▶ **WHAT TO PRODUCE**
How many of the lines below contain "text"? Reply with only that figure.

[Collected data]
▬▬▬▬▬▬

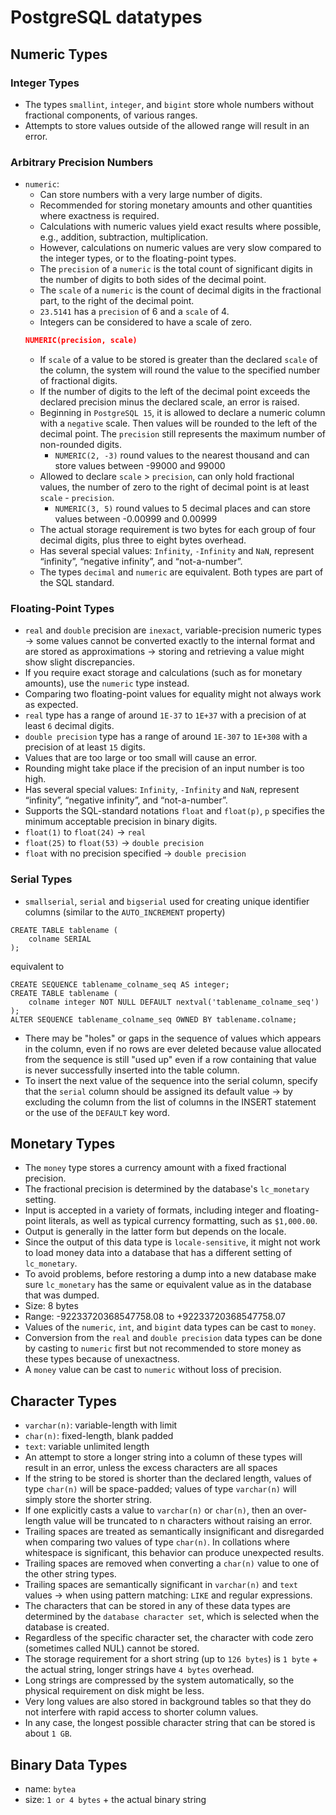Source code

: # PostgreSQL datatypes
## Numeric Types
### Integer Types
- The types `smallint`, `integer`, and `bigint` store whole numbers without fractional components, of various ranges.
- Attempts to store values outside of the allowed range will result in an error.
### Arbitrary Precision Numbers
- `numeric`:
    - Can store numbers with a very large number of digits. 
    - Recommended for storing monetary amounts and other quantities where exactness is required.
    - Calculations with numeric values yield exact results where possible, e.g., addition, subtraction, multiplication. 
    - However, calculations on numeric values are very slow compared to the integer types, or to the floating-point types.
    - The `precision` of a `numeric` is the total count of significant digits in the number of digits to both sides of the decimal point.
    - The `scale` of a `numeric` is the count of decimal digits in the fractional part, to the right of the decimal point.
    - `23.5141` has a `precision` of 6 and a `scale` of 4.
    - Integers can be considered to have a scale of zero.
    ```json
    NUMERIC(precision, scale)
    ```
    - If `scale` of a value to be stored is greater than the declared `scale` of the column, the system will round the value to the specified number of fractional digits.
    - If the number of digits to the left of the decimal point exceeds the declared precision minus the declared scale, an error is raised.
    - Beginning in `PostgreSQL 15`, it is allowed to declare a numeric column with a `negative` scale. Then values will be rounded to the left of the decimal point. The `precision` still represents the maximum number of non-rounded digits.
        - `NUMERIC(2, -3)` round values to the nearest thousand and can store values between -99000 and 99000
    - Allowed to declare `scale` > `precision`, can only hold fractional values, the number of zero to the right of decimal point is at least `scale` - `precision`.
        - `NUMERIC(3, 5)` round values to 5 decimal places and can store values between -0.00999 and 0.00999
    - The actual storage requirement is two bytes for each group of four decimal digits, plus three to eight bytes overhead.
    - Has several special values: `Infinity`, `-Infinity` and `NaN`, represent “infinity”, “negative infinity”, and “not-a-number”.
    - The types `decimal` and `numeric` are equivalent. Both types are part of the SQL standard.

### Floating-Point Types
- `real` and `double` precision are `inexact`, variable-precision numeric types -> some values cannot be converted exactly to the internal format and are stored as approximations -> storing and retrieving a value might show slight discrepancies.
- If you require exact storage and calculations (such as for monetary amounts), use the `numeric` type instead.
- Comparing two floating-point values for equality might not always work as expected.
- `real` type has a range of around `1E-37` to `1E+37` with a precision of at least `6` decimal digits.
- `double precision` type has a range of around `1E-307` to `1E+308` with a precision of at least `15` digits. 
- Values that are too large or too small will cause an error.
- Rounding might take place if the precision of an input number is too high.
- Has several special values: `Infinity`, `-Infinity` and `NaN`, represent “infinity”, “negative infinity”, and “not-a-number”.
- Supports the SQL-standard notations `float` and `float(p)`, `p` specifies the minimum acceptable precision in binary digits.
- `float(1)` to `float(24)` -> `real`
- `float(25)` to `float(53)` -> `double precision`
- `float` with no precision specified -> `double precision`

### Serial Types
-  `smallserial`, `serial` and `bigserial` used for creating unique identifier columns (similar to the   `AUTO_INCREMENT` property)
```
CREATE TABLE tablename (
    colname SERIAL
);
```
equivalent to
```
CREATE SEQUENCE tablename_colname_seq AS integer;
CREATE TABLE tablename (
    colname integer NOT NULL DEFAULT nextval('tablename_colname_seq')
);
ALTER SEQUENCE tablename_colname_seq OWNED BY tablename.colname;
```
- There may be "holes" or gaps in the sequence of values which appears in the column, even if no rows are ever deleted because value allocated from the sequence is still "used up" even if a row containing that value is never successfully inserted into the table column.
- To insert the next value of the sequence into the serial column, specify that the `serial` column should be assigned its default value -> by excluding the column from the list of columns in the INSERT statement or the use of the `DEFAULT` key word.
## Monetary Types
- The `money` type stores a currency amount with a fixed fractional precision.
- The fractional precision is determined by the database's `lc_monetary` setting. 
-  Input is accepted in a variety of formats, including integer and floating-point literals, as well as typical currency formatting, such as `$1,000.00`. 
- Output is generally in the latter form but depends on the locale.
- Since the output of this data type is `locale-sensitive`, it might not work to load money data into a database that has a different setting of `lc_monetary`.
- To avoid problems, before restoring a dump into a new database make sure `lc_monetary` has the same or equivalent value as in the database that was dumped.
- Size: 8 bytes
- Range: -92233720368547758.08 to +92233720368547758.07
- Values of the `numeric`, `int`, and `bigint` data types can be cast to `money`.
- Conversion from the `real` and `double precision` data types can be done by casting to `numeric` first but not recommended to store money as these types because of unexactness.
- A `money` value can be cast to `numeric` without loss of precision.
## Character Types
- `varchar(n)`: variable-length with limit
- `char(n)`: fixed-length, blank padded
- `text`: variable unlimited length
- An attempt to store a longer string into a column of these types will result in an error, unless the excess characters are all spaces
- If the string to be stored is shorter than the declared length, values of type `char(n)` will be space-padded; values of type `varchar(n)` will simply store the shorter string.
- If one explicitly casts a value to `varchar(n)` or `char(n)`, then an over-length value will be truncated to n characters without raising an error.
- Trailing spaces are treated as semantically insignificant and disregarded when comparing two values of type `char(n)`. In collations where whitespace is significant, this behavior can produce unexpected results.
- Trailing spaces are removed when converting a `char(n)` value to one of the other string types.
- Trailing spaces are semantically significant in `varchar(n)` and `text` values -> when using pattern matching: `LIKE` and regular expressions.
- The characters that can be stored in any of these data types are determined by the `database character set`, which is selected when the database is created.
- Regardless of the specific character set, the character with code zero (sometimes called NUL) cannot be stored.
- The storage requirement for a short string (up to `126 bytes`) is `1 byte` + the actual string, longer strings have `4 bytes` overhead.
- Long strings are compressed by the system automatically, so the physical requirement on disk might be less.
- Very long values are also stored in background tables so that they do not interfere with rapid access to shorter column values.
- In any case, the longest possible character string that can be stored is about `1 GB`.
## Binary Data Types
- name: `bytea`
- size: `1 or 4 bytes` + the actual binary string
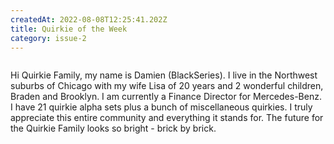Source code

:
 ```yaml
---
createdAt: 2022-08-08T12:25:41.202Z
title: Quirkie of the Week
category: issue-2
---
```

<img src="/img/img_0671.jpeg" alt="" title="The Black Series Family" class=""/>

Hi Quirkie Family, my name is Damien (BlackSeries). I live in the Northwest suburbs of Chicago with my wife Lisa of 20 years and 2 wonderful children, Braden and Brooklyn. I am currently a Finance Director for Mercedes-Benz. I have 21 quirkie alpha sets plus a bunch of miscellaneous quirkies. I truly appreciate this entire community and everything it stands for. The future for the Quirkie Family looks so bright - brick by brick.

▬▬▬▬▬▬

▶ **THE ANSWER**
2